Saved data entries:
—————
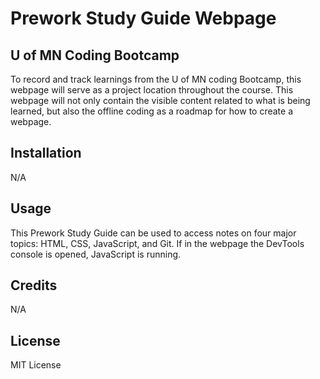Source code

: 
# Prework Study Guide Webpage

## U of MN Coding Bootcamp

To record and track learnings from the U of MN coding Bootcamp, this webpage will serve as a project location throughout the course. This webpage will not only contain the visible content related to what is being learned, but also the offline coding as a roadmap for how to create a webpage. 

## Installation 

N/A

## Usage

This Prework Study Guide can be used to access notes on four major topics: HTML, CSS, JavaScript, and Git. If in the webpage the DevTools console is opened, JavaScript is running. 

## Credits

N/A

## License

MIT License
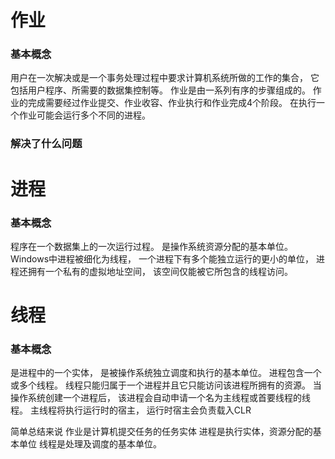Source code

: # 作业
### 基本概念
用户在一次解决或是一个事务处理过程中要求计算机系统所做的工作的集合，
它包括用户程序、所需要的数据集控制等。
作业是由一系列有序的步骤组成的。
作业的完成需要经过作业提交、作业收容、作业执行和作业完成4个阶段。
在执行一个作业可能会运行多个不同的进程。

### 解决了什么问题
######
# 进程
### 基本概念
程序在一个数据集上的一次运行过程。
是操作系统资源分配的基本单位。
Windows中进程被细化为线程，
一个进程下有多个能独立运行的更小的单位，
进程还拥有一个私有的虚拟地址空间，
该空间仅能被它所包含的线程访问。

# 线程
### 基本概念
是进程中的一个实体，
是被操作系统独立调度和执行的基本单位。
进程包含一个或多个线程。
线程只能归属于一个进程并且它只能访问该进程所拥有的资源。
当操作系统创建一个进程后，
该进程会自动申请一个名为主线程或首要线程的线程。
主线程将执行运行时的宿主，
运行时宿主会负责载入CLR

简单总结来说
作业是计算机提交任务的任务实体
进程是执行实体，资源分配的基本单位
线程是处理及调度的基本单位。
—————
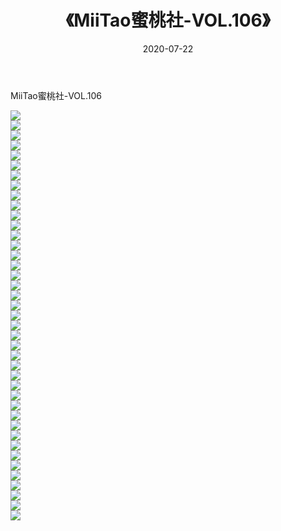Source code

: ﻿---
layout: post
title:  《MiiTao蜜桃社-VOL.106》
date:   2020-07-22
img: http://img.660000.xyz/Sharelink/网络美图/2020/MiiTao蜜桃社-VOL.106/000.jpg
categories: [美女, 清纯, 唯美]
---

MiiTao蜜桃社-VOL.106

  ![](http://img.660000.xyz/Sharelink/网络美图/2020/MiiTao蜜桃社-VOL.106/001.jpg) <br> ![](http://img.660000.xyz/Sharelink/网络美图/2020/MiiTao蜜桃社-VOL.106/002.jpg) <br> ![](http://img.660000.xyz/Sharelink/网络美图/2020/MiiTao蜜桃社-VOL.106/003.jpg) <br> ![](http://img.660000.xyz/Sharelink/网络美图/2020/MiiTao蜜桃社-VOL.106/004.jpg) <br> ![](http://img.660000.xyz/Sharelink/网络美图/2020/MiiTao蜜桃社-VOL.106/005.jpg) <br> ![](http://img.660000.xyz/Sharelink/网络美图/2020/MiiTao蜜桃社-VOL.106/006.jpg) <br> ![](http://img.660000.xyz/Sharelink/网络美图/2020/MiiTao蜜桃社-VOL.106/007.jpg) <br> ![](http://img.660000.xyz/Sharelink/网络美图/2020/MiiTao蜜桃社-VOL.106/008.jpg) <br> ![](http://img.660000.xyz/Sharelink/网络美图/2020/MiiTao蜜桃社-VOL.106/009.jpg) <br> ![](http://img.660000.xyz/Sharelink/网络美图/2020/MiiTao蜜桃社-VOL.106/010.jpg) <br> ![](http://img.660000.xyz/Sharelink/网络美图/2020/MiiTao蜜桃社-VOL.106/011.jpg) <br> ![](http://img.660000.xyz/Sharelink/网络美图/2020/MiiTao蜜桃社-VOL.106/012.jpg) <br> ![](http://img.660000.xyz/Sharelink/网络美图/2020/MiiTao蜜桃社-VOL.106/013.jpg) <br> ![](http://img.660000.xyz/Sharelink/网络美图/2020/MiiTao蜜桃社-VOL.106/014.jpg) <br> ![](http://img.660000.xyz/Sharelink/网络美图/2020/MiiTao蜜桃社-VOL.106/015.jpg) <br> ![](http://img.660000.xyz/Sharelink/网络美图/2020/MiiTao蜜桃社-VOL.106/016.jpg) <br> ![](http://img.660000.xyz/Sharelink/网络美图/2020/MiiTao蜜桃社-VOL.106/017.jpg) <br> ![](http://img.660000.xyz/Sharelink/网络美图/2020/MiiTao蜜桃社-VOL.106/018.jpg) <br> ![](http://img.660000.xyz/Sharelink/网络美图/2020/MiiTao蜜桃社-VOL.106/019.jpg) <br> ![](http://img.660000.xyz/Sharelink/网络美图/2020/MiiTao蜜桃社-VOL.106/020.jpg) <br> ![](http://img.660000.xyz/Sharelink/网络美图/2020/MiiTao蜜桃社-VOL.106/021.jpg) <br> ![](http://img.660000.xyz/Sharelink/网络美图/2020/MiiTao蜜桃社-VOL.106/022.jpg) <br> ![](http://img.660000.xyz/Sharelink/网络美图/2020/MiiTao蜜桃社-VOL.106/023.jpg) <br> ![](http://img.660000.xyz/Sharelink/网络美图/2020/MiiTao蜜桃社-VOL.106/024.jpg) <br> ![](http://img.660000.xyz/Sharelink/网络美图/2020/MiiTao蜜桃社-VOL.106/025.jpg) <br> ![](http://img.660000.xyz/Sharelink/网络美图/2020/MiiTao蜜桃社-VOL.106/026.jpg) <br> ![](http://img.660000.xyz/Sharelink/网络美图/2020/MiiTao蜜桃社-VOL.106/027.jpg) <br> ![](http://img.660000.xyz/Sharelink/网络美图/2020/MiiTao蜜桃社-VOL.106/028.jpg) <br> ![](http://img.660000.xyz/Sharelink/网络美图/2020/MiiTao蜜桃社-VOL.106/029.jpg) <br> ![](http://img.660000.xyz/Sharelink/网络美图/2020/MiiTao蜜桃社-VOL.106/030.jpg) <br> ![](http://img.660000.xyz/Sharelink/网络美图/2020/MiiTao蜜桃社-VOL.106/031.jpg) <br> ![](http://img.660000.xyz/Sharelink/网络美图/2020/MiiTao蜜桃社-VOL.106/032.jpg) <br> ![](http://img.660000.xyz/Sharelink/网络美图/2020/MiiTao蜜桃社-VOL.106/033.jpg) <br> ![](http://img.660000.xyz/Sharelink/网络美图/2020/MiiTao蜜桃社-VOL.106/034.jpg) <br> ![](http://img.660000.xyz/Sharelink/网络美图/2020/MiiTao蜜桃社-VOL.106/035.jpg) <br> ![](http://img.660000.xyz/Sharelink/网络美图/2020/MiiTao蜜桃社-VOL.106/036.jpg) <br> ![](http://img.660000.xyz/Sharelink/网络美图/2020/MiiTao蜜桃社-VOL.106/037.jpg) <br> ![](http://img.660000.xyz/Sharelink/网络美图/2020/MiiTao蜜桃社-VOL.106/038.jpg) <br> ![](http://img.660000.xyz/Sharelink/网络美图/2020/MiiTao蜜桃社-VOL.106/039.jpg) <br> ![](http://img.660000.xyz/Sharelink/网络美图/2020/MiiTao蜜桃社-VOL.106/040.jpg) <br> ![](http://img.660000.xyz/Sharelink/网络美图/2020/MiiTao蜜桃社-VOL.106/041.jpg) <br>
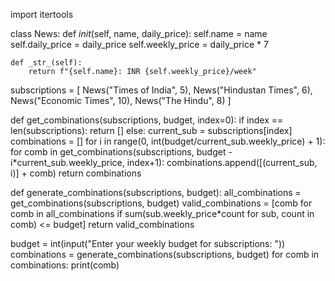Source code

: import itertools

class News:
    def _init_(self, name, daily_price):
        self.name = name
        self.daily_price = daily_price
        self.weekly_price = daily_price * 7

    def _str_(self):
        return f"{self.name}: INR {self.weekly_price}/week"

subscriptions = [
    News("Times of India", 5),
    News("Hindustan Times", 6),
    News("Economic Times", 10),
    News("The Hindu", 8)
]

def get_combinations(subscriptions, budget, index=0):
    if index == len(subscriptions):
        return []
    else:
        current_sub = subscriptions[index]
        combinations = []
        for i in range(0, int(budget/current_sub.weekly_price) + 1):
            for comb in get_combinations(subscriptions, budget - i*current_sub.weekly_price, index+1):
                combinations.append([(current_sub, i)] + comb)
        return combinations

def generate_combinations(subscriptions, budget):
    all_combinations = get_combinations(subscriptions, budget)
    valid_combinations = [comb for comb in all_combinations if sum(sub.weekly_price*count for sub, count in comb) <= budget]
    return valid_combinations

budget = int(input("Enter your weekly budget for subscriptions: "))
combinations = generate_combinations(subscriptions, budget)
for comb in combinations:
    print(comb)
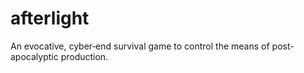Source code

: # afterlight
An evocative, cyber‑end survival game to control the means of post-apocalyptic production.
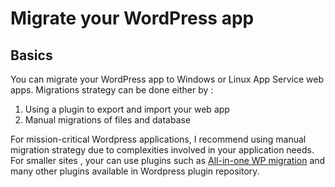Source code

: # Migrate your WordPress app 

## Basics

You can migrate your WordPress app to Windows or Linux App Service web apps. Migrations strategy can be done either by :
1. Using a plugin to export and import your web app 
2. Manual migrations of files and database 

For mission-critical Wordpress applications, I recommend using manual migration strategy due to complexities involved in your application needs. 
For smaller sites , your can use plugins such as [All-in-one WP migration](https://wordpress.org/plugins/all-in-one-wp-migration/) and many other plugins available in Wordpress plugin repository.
—————
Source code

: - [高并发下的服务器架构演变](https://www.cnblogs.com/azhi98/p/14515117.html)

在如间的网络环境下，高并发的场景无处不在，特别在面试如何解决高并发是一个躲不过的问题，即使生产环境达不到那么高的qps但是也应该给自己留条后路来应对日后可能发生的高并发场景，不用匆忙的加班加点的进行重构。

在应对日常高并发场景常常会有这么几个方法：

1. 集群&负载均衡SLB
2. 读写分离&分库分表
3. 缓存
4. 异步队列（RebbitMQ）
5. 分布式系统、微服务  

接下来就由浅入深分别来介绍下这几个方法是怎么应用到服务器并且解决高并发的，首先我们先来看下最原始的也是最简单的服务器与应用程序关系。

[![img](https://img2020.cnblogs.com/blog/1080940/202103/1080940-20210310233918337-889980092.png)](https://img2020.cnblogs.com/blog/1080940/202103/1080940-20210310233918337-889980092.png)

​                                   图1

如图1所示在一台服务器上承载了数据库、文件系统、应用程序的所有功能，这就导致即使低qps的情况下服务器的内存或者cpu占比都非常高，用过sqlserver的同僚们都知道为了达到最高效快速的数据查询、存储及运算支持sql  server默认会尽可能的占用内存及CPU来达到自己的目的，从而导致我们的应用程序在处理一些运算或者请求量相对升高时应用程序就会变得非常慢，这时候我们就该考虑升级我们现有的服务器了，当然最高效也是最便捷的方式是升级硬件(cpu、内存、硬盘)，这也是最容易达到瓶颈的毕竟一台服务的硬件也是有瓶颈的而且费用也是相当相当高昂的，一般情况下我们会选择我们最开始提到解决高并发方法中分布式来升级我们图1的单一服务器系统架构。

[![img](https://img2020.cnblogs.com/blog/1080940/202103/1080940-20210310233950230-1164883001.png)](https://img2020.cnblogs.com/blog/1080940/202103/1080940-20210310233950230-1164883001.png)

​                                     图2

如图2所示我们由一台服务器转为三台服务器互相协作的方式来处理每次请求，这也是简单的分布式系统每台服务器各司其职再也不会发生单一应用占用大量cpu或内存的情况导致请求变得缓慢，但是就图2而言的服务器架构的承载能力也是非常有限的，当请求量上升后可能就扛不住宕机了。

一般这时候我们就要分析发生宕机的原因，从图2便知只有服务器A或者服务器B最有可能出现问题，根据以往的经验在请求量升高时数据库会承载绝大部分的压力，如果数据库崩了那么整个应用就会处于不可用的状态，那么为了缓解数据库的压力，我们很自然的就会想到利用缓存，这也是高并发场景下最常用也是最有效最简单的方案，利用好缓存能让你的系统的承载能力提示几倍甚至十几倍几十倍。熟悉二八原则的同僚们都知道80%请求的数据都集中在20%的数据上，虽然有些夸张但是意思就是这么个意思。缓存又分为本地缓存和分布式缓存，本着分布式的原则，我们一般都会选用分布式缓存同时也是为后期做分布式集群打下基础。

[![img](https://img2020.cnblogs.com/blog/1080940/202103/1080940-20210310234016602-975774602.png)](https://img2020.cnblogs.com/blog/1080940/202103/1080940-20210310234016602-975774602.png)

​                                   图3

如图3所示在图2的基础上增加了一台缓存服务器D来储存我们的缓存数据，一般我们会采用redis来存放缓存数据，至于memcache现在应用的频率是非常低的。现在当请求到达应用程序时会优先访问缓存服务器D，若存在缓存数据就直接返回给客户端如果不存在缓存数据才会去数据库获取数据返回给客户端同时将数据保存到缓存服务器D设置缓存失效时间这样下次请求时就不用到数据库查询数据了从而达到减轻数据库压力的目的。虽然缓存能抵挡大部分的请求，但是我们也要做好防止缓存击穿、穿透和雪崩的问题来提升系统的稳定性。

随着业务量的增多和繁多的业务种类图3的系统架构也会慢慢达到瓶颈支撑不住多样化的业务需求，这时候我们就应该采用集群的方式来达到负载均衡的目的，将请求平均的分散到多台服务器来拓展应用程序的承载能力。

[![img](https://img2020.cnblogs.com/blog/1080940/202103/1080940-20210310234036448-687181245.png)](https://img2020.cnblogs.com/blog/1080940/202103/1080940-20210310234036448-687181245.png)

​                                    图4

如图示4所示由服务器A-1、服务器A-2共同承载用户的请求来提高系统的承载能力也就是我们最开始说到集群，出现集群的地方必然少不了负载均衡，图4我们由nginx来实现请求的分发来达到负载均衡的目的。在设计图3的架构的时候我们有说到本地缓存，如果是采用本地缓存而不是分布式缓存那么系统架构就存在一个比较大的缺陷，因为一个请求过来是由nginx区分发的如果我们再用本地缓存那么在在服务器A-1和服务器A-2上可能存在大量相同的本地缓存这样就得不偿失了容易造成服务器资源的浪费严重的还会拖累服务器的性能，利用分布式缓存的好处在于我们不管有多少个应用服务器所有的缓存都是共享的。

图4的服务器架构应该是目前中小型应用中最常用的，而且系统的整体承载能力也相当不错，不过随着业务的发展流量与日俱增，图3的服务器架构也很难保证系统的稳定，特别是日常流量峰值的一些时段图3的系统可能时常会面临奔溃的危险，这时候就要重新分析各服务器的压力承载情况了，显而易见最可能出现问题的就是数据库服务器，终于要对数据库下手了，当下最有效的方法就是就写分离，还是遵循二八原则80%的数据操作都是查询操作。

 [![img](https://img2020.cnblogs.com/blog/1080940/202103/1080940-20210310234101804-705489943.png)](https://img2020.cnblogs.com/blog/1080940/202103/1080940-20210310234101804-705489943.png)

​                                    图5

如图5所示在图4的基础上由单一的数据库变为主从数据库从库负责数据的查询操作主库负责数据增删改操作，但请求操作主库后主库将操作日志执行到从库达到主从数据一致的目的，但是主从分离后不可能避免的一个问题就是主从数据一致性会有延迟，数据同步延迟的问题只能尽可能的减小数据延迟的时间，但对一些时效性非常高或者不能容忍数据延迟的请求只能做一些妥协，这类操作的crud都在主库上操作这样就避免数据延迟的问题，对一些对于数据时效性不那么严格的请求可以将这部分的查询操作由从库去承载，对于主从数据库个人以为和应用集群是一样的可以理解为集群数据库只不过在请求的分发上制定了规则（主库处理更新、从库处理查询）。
—————
Where in the entries above does the word "import" appear? Copy each line that has it.

: import itertools
1. Using a plugin to export and import your web app 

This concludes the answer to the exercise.